Over the course of his 83 years, he wrote almost 120 books, of which he sold more than 10 million copies in at least 50 countries. His subjects embraced everything from extra-terrestrials to the Stone Age, the occult, dreams, druids, horror, ghosts, cats and, latterly, long-dead Egyptian pharaohs.
In the 1980s, he hit the international jackpot when he penned the enormously successful GrailQuest series. Based on the Arthurian legends of old, the eight game books propelled him to global stardom at the height of the genre’s Dungeons and Dragons golden age.
Then came the Faerie Wars Chronicles, a series of five fantasy novels aimed at young adults. In 2003, the first of these “malevolent, humorous, action-packed novels” reached No 4 on the New York Times best-seller list. The series achieved bestseller status in more than 20 countries, selling four million copies in France alone.
Herbie was subsequently inducted into the Wall of Fame at the Lucca Comics and Games, the largest comics festival in Europe. He shares the honour with Game of Thrones creator George RR Martin.
James Herbert Brennan was born in Gilford, Co Down, on July 5th, 1940, the son of grocers James and Sarah Jane. He worked for the Portadown News in his early years, as a journalist and as an editor. He also dabbled in hypnotherapy, counselling and marketing, being the director of various advertising and public-relations firms.
In 1961, he married Helen McMaster, with whom he had two daughters, Aynia and Sian. He subsequently moved to Dublin to work as editor of Scene Magazine for Norman Ames. In 1967, the magazine’s art director Jim Fitzpatrick pitched his now legendary picture of Che Guevara at Herbie and Norman. They felt it was too provocative and declined. Herbie subsequently penned a piece on how he felt like the record label who had passed on The Beatles.
Before he became a full-time writer in 1973, Herbie lived in the gate-lodge of the Hamwood estate outside Dunboyne, Co Meath. While sunbathing in Hamwood’s walled garden in 1972, he saw a young woman in formal dress walking towards him. She completely ignored his friendly greetings and then, to his shock, she “shimmered, faded and eventually disappeared completely, leaving a momentary sparkling in the air.” Herbie maintained that this was his first ghost.

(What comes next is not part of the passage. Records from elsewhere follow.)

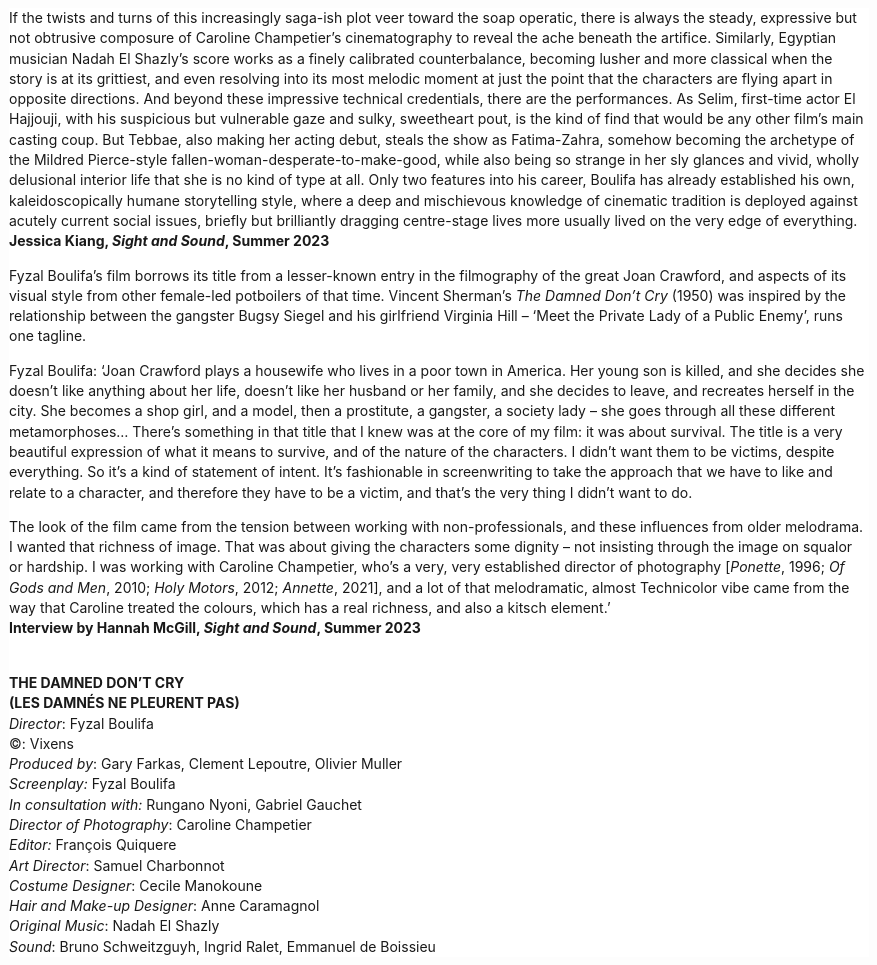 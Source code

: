 If the twists and turns of this increasingly saga-ish plot veer toward the soap operatic, there is always the steady, expressive but not obtrusive composure of Caroline Champetier’s cinematography to reveal the ache beneath the artifice. Similarly, Egyptian musician Nadah El Shazly’s score works as a finely calibrated counterbalance, becoming lusher and more classical when the story is at its grittiest, and even resolving into its most melodic moment at just the point that the characters are flying apart in opposite directions. And beyond these impressive technical credentials, there are the performances. As Selim, first-time actor El Hajjouji, with his suspicious but vulnerable gaze and sulky, sweetheart pout, is the kind of find that would be any other film’s main casting coup. But Tebbae, also making her acting debut, steals the show as Fatima-Zahra, somehow becoming the archetype of the Mildred Pierce-style fallen-woman-desperate-to-make-good, while also being so strange in her sly glances and vivid, wholly delusional interior life that she is no kind of type at all. Only two features into his career, Boulifa has already established his own, kaleidoscopically humane storytelling style, where a deep and mischievous knowledge of cinematic tradition is deployed against acutely current social issues, briefly but brilliantly dragging centre-stage lives more usually lived on the very edge of everything.  
**Jessica Kiang, _Sight and Sound_, Summer 2023**

Fyzal Boulifa’s film borrows its title from a lesser-known entry in the filmography of the great Joan Crawford, and aspects of its visual style from other female-led potboilers of that time. Vincent Sherman’s _The Damned Don’t Cry_ (1950) was inspired by the relationship between the gangster Bugsy Siegel and his girlfriend Virginia Hill – ‘Meet the Private Lady of a Public Enemy’, runs one tagline.

Fyzal Boulifa: ‘Joan Crawford plays a housewife who lives in a poor town in America. Her young son is killed, and she decides she doesn’t like anything about her life, doesn’t like her husband or her family, and she decides to leave, and recreates herself in the city. She becomes a shop girl, and a model, then a prostitute, a gangster, a society lady – she goes through all these different metamorphoses… There’s something in that title that I knew was at the core of my film: it was about survival. The title is a very beautiful expression of what it means to survive, and of the nature of the characters. I didn’t want them to be victims, despite everything. So it’s a kind of statement of intent. It’s fashionable in screenwriting to take the approach that we have to like and relate to a character, and therefore they have to be a victim, and that’s the very thing I didn’t want to do.

The look of the film came from the tension between working with non-professionals, and these influences from older melodrama. I wanted that richness of image. That was about giving the characters some dignity – not insisting through the image on squalor or hardship. I was working with Caroline Champetier, who’s a very, very established director of photography [_Ponette_, 1996; _Of Gods and Men_, 2010; _Holy Motors_, 2012; _Annette_, 2021], and a lot of that melodramatic, almost Technicolor vibe came from the way that Caroline treated the colours, which has a real richness, and also a kitsch element.’  
**Interview by Hannah McGill, _Sight and Sound_, Summer 2023**
<br><br>

**THE DAMNED DON’T CRY  
(LES DAMNÉS NE PLEURENT PAS)**  
_Director_: Fyzal Boulifa  
©: Vixens  
_Produced by_: Gary Farkas, Clement Lepoutre, Olivier Muller  
_Screenplay:_ Fyzal Boulifa  
_In consultation with:_ Rungano Nyoni,  Gabriel Gauchet  
_Director of Photography_: Caroline Champetier  
_Editor:_ François Quiquere  
_Art Director_: Samuel Charbonnot  
_Costume Designer_: Cecile Manokoune  
_Hair and Make-up Designer_: Anne Caramagnol  
_Original Music_: Nadah El Shazly  
_Sound_: Bruno Schweitzguyh, Ingrid Ralet, Emmanuel de Boissieu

In 1993, Herbie married Jacquie Burgess, a herbalist, psychotherapist, artist and author, with whom he lived in an old rectory in Tullow, Co Carlow. I became friendly with them soon afterwards, shooting the breeze over G&Ts in the garden, and devouring the contents of their fridge while starting into the writer’s game. In time, I would dedicate a book called 1847 to the golden couple.
Based in his druidic den in Tullow, Herbie built up a global fan club through his remarkable canon of fiction and non-fiction books. As well as all the fantasy and gaming novels, he whipped up a plethora of titles that he published under various pennames: Jan Brennan, JH Brennan, Maria Palmer, Cornelius Rumstuckle.
For several decades, he was obsessed by Nectanebo, the last native ruler of ancient Egypt. In 2019, he fulfilled his own enduring fantasy with the publication of his final novel, Nectanebo: Traveller from an Antique Land. It is a marvellous tale: brilliantly bats, frequently beautiful and utterly addictive. I think it safe to say that Herbie was in direct correspondence with Nectanebo himself to verify some of his theories.
Herbie launched his memoir, Enchanted Life – The Memoir of a Magician on February 21st, 2023.